I’m generally someone who lives a very public existence and suggests that most people get used to that notion. Google, however, is about to test our limits here. They’re apparently about to introduce a mobile application comparable to their existing Goggles but instead of identifying places, it identifies people. [UPDATE: Google denies working on such an app or at least terms it speculative. In any instance, my observations below stand.] Even to me, this one is creepy. They’re already defending it by saying the default is “opt out” and that users must explicitly choose to share their pictures and information. I have so many problems with this approach that I can’t begin to address them all. But here are just a few:
- “Informed consent” is only reasonable where the individual involves is making an “informed” decision. Are people really going to read the fine print before they opt in? Of course not. And even if they did, is Google going to manage things in a “do you really want to do this” fashion or are they going to say “great, you agreed, let’s move on and forget about what you’ve really just done here.” They’ll do nothing to discourage participation.
- These things are a moving target. Remember when you signed up for Facebook? If it was more than a year ago, your privacy options were fairly limited then. Only under extreme scrutiny and now the threat of governmental intervention has Facebook made its changes and defaults more open and user-friendly.
- We’re doing things we never thought about when we signed up for a platform. Facebook at first was about connecting with “friends” and sharing status messages. We’re now sharing pictures and, even more intimate, location. I’ve only friended people on Foursquare (a location-based service) who I care to have know where I happen to be. I’ve got over a thousand friends on Facebook, some of whom I don’t care to have know where I’ve checked in and where I happen to be. I’ve set up a group on Facebook called “location OK” and have only included those friends whom I’m comfortable having know where I’m located, and I’ve set my privacy settings on Facebook so that Places check-ins can only be seen by members of that group? Have you done that? Do you know anyone else who has done that? Probably not. You set up your settings for a use case that may no longer be the case, and haven’t adapted. This “creeping incrementalism” has made it easy for you to ignore this stuff. Managing Facebook and Google is no longer simple.
- Deep integration. You have no idea how much information you’re sharing across networks. Every time you click “allow” to sign in with Facebook or Twitter, you’ve set up a data-sharing arrangement that goes well beyond what you ever intended. Go look at your Twitter and Facebook settings and see how many people you’ve enabled to have access to your data and credentials. I’ll bet you don’t even know what half of the things you’ve got in there are. When I sign in like this, I change their default setting so that the approval is good for one day only. Of course the default is “until revoked” which is polite language for saying “forever, because you’ll forget about this 10 seconds after you clicked it.”
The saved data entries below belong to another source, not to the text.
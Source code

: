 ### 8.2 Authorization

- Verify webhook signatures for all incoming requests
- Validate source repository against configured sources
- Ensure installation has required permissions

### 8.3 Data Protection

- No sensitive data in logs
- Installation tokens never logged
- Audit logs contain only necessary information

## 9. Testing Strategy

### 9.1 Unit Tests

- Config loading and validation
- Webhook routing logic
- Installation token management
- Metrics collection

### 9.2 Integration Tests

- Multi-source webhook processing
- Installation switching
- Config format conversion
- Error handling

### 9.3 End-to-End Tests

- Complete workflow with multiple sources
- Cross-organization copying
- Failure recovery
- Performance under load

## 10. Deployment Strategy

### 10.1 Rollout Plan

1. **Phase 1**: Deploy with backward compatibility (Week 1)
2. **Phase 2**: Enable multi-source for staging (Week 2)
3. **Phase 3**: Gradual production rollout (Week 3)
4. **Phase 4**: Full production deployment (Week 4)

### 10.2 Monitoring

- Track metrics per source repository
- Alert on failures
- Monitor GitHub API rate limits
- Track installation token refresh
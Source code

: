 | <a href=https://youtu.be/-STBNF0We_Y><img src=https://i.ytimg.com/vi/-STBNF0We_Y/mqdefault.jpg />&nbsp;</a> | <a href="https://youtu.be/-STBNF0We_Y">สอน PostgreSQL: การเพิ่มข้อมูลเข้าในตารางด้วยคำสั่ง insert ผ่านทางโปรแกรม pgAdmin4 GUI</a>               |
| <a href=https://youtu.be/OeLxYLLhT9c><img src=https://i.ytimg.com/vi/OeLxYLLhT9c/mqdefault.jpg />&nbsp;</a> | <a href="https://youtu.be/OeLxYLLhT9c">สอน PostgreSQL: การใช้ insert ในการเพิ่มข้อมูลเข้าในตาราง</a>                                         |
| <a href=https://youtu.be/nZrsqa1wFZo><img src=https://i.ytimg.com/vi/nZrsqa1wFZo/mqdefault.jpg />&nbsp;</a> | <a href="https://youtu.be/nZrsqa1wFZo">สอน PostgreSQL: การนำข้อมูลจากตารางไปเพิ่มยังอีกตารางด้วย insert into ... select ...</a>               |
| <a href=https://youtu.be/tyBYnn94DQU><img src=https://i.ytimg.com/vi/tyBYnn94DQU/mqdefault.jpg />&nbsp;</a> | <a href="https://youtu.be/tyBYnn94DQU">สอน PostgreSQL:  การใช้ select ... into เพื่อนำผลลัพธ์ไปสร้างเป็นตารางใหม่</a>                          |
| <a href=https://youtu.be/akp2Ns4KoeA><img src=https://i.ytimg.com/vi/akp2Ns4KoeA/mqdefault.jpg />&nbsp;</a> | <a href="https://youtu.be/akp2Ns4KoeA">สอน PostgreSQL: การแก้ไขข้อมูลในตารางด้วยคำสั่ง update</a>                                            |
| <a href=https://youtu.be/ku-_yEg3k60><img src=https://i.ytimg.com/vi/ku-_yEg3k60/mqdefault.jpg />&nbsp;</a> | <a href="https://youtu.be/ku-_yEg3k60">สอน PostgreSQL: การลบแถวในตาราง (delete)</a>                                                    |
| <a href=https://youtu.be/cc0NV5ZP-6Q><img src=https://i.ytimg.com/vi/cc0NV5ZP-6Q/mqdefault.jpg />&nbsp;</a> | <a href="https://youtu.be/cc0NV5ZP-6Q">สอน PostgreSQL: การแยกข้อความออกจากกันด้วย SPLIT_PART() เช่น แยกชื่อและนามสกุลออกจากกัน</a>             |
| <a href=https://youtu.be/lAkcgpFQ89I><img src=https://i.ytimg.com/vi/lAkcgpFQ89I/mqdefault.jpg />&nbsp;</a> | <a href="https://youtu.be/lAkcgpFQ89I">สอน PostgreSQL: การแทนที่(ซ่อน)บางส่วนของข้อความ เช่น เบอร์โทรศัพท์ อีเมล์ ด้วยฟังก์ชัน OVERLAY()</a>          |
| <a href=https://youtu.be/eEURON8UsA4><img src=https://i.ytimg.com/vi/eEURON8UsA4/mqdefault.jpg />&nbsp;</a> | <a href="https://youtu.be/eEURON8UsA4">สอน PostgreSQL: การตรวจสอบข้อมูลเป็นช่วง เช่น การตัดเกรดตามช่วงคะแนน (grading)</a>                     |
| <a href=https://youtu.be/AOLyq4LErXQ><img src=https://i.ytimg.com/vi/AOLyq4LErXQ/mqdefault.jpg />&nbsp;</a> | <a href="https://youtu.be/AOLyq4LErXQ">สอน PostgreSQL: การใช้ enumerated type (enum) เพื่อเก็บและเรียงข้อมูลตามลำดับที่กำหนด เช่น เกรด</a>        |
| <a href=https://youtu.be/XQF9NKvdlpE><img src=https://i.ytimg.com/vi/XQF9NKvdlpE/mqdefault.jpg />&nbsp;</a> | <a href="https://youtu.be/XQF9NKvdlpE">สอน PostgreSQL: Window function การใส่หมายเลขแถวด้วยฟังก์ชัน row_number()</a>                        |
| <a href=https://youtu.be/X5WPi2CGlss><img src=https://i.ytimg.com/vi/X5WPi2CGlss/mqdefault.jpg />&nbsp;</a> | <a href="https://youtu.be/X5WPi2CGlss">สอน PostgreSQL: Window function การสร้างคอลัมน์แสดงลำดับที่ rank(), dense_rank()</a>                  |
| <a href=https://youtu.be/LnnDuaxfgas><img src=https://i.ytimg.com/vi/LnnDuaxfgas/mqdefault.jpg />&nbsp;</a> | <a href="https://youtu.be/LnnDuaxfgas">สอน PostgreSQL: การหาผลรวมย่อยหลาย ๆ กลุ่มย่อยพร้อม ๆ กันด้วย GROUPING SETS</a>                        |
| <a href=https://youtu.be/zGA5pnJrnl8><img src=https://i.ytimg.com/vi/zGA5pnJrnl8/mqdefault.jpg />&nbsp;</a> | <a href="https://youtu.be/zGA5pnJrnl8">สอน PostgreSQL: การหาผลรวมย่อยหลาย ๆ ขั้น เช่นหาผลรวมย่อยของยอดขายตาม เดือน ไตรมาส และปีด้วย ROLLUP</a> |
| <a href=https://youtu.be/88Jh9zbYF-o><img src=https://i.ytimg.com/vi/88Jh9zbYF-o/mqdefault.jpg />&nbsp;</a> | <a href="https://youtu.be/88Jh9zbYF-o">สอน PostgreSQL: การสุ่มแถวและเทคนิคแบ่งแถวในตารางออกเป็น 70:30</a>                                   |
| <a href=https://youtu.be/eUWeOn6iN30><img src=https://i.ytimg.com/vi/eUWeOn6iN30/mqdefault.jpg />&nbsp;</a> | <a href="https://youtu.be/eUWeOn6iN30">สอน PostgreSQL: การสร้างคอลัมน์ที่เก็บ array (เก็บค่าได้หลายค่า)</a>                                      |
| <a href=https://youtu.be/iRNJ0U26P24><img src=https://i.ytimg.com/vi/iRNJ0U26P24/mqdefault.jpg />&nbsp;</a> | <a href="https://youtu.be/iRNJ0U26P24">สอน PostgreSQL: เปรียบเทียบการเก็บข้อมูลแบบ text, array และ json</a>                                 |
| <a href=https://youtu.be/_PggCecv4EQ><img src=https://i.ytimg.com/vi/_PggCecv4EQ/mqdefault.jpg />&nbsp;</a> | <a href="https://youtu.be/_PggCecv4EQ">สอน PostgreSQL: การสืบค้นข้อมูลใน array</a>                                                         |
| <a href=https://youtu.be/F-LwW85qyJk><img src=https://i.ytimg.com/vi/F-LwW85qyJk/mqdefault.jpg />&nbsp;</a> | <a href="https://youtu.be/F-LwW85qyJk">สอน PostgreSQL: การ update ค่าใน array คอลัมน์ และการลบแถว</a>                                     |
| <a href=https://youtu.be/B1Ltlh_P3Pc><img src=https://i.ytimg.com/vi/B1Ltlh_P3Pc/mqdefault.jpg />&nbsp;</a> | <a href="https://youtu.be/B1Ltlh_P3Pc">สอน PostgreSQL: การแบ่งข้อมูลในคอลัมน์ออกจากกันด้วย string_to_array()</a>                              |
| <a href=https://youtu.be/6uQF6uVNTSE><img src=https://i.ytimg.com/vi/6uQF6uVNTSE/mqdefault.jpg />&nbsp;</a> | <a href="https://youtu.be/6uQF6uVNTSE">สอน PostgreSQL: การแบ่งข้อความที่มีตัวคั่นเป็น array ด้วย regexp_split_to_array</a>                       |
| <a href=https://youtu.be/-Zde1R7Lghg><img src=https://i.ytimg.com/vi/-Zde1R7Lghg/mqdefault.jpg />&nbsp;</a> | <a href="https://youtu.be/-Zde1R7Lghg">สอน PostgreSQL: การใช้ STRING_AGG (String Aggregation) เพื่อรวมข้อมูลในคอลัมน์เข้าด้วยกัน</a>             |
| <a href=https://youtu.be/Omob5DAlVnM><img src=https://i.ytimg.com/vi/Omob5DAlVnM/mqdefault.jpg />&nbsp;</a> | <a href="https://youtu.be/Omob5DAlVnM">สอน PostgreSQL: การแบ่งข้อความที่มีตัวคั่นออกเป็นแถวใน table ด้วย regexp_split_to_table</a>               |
As I said, I could go on and on. So what’s going to happen here. The scariest thing is that this mess has created a situation where the government’s going to step in to help save us. Yikes! Grandstanding politicians. Just what we need here. What we really need is for someone to create a really great privacy management tool that helps us manage all the complex relationships we’ve established and manage all the information we’re sharing in an easy-to-use, coordinated, centralized fashion. Apple and Facebook and Google and Amazon are going to fight you at every step. That leaves you, Microsoft. Symantec? Cisco (who needs to boost its consumer initiatives anyhow)?
Someone tell me a legitimate use case for this software, beyond stalking. “I should know their name but I forgot”? “They look familiar but I’m too embarrassed to ask”? If this were anyone but Google (or other big players), I might ignore this app. But Google?! Do no evil?? This will be used for evil.